> **INFORMATION**:

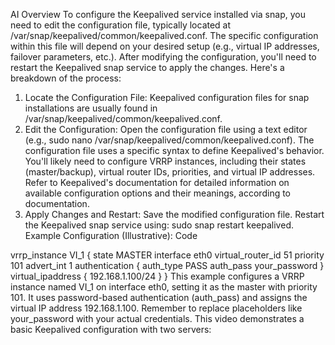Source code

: AI Overview
To configure the Keepalived service installed via snap, you need to edit the configuration file, typically located at /var/snap/keepalived/common/keepalived.conf. The specific configuration within this file will depend on your desired setup (e.g., virtual IP addresses, failover parameters, etc.). After modifying the configuration, you'll need to restart the Keepalived snap service to apply the changes.
Here's a breakdown of the process:

1. Locate the Configuration File:
Keepalived configuration files for snap installations are usually found in /var/snap/keepalived/common/keepalived.conf.
2. Edit the Configuration:
Open the configuration file using a text editor (e.g., sudo nano /var/snap/keepalived/common/keepalived.conf).
The configuration file uses a specific syntax to define Keepalived's behavior. You'll likely need to configure VRRP instances, including their states (master/backup), virtual router IDs, priorities, and virtual IP addresses.
Refer to Keepalived's documentation for detailed information on available configuration options and their meanings, according to documentation.
3. Apply Changes and Restart:
Save the modified configuration file.
Restart the Keepalived snap service using: sudo snap restart keepalived.
Example Configuration (Illustrative):
Code

vrrp_instance VI_1 {
    state MASTER
    interface eth0
    virtual_router_id 51
    priority 101
    advert_int 1
    authentication {
        auth_type PASS
        auth_pass your_password
    }
    virtual_ipaddress {
        192.168.1.100/24
    }
}
This example configures a VRRP instance named VI_1 on interface eth0, setting it as the master with priority 101. It uses password-based authentication (auth_pass) and assigns the virtual IP address 192.168.1.100. Remember to replace placeholders like your_password with your actual credentials.
This video demonstrates a basic Keepalived configuration with two servers:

> **ABOUT THIS EXERCISE**: Return every line holding the word "authentication" from the records.

> **RESPONSE**:
    authentication {
This example configures a VRRP instance named VI_1 on interface eth0, setting it as the master with priority 101. It uses password-based authentication (auth_pass) and assigns the virtual IP address 192.168.1.100. Remember to replace placeholders like your_password with your actual credentials.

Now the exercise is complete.